In 1957 Berman secured his first gig as a comedian at Mister Kelly's nightclub in his native Chicago, which soon led to other bookings and a deal with Verve Records. He subsequently recorded a trio of Top 10 hit comedy albums: 1959's Inside Shelley Berman (No. 2), 1959's Outside Shelley Berman (No. 6) and 1960's The Edge Of Shelley Berman (No. 4).
Known for delivering his acting sitting down on a stool — as opposed to a normal "stand-up" routine — Berman's jokes had audiences not only laughing at home through his recordings but inside intimate, upscale nightclubs all the way to big stages like New York's Carnegie Hall.

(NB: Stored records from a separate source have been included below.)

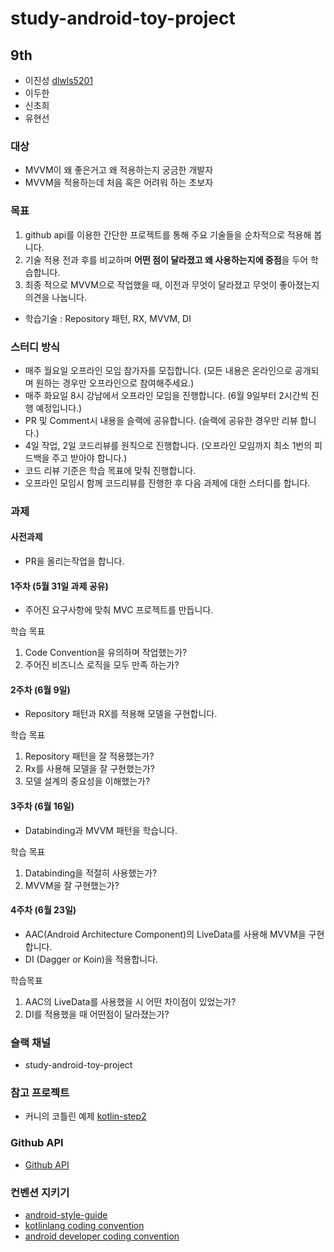 # study-android-toy-project

## 9th

- 이진성 [dlwls5201](https://github.com/dlwls5201)
- 이두한
- 신초희
- 유현선

### 대상

- MVVM이 왜 좋은거고 왜 적용하는지 궁금한 개발자
- MVVM을 적용하는데 처음 혹은 어려워 하는 초보자

### 목표

1. github api를 이용한 간단한 프로젝트를 통해 주요 기술들을 순차적으로 적용해 봅니다.
2. 기술 적용 전과 후를 비교하며 **어떤 점이 달라졌고 왜 사용하는지에 중점**을 두어 학습합니다.
3. 최종 적으로 MVVM으로 작업했을 때, 이전과 무엇이 달라졌고 무엇이 좋아졌는지 의견을 나눕니다.
- 학습기술 : Repository 패턴, RX, MVVM, DI

### 스터디 방식

- 매주 월요일 오프라인 모임 참가자를 모집합니다. (모든 내용은 온라인으로 공개되며 원하는 경우만 오프라인으로 참여해주세요.)
- 매주 화요일 8시 강남에서 오프라인 모임을 진행합니다. (6월 9일부터 2시간씩 진행 예정입니다.)
- PR 및 Comment시 내용을 슬랙에 공유합니다. (슬랙에 공유한 경우만 리뷰 합니다.)
- 4일 작업, 2일 코드리뷰를 원칙으로 진행합니다. (오프라인 모임까지 최소 1번의 피드백을 주고 받아야 합니다.)
- 코드 리뷰 기준은 학습 목표에 맞춰 진행합니다. 
- 오프라인 모임시 함께 코드리뷰를 진행한 후 다음 과제에 대한 스터디를 합니다.

### 과제

#### 사전과제
- PR을 올리는작업을 합니다.

#### 1주차 (5월 31일 과제 공유)
- 주어진 요구사항에 맞춰 MVC 프로젝트를 만듭니다.

학습 목표
1. Code Convention을 유의하며 작업했는가?
2. 주어진 비즈니스 로직을 모두 만족 하는가?

#### 2주차 (6월 9일)
- Repository 패턴과 RX를 적용해 모델을 구현합니다.

학습 목표
1. Repository 패턴을 잘 적용했는가?
2. Rx를 사용해 모델을 잘 구현했는가?
3. 모델 설계의 중요성을 이해했는가?

#### 3주차 (6월 16일)
- Databinding과 MVVM 패턴을 학습니다.

학습 목표
1. Databinding을 적절히 사용했는가?
2. MVVM을 잘 구현했는가?

#### 4주차 (6월 23일)
- AAC(Android Architecture Component)의 LiveData를 사용해 MVVM을 구현합니다.
- DI (Dagger or Koin)을 적용합니다.

학습목표
1. AAC의 LiveData를 사용했을 시 어떤 차이점이 있었는가?
2. DI를 적용했을 때 어떤점이 달라졌는가?

### 슬랙 채널
- study-android-toy-project

### 참고 프로젝트
- 커니의 코틀린 예제 [kotlin-step2](https://github.com/kunny/kunny-kotlin-book/tree/kotlin-step-2)

### Github API
- [Github API](https://developer.github.com/v3/)

### 컨벤션 지키기
- [android-style-guide](https://github.com/dlwls5201/android-style-guide/blob/master/README.md)
- [kotlinlang coding convention](https://kotlinlang.org/docs/reference/coding-conventions.html)
- [android developer coding convention](https://developer.android.com/kotlin/style-guide)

Berman launched a successful crossover career in film and television, landing a variety of roles. In TV he starred in shows such as "The Twilight Zone," "The Mary Tyler Moore Show," "L.A. Law," "Grey's Anatomy," and "Boston Legal." He earned an Emmy nomination for his role as Larry David's father on the hit comedy series "Curb Your Enthusiasm."
Berman's film work included pictures such as 1964's The Best Man (starring Henry Fonda), 2004's Meet The Fockers (starring Robert De Niro and Ben Stiller) and 2008's You Don't Mess With The Zohan (starring Adam Sandler).
He won one of the first GRAMMY Awards for comedy, taking home Best Comedy Performance for Inside Shelley Berman at the 2nd GRAMMY Awards. He earned a nomination in the same category for the following year The Edge Of Shelley Berman.
Berman was among the early comedians to set the bar high for the GRAMMY comedy category, which has recognized a lineage of top comedic talents from George Carlin and Richard Pryor to Steve Martin, "Weird Al" Yankovic, Louis C.K., and Patton Oswalt.
"Thank you, Shelley Berman," tweeted fellow GRAMMY winner Martin. "You changed modern stand-up."
"Shelley will be deeply missed, but the influence he exerted on our creative community will remain forever," said Recording Academy President/CEO Neil Portnow. "Our thoughts are with his family and friends during this difficult time."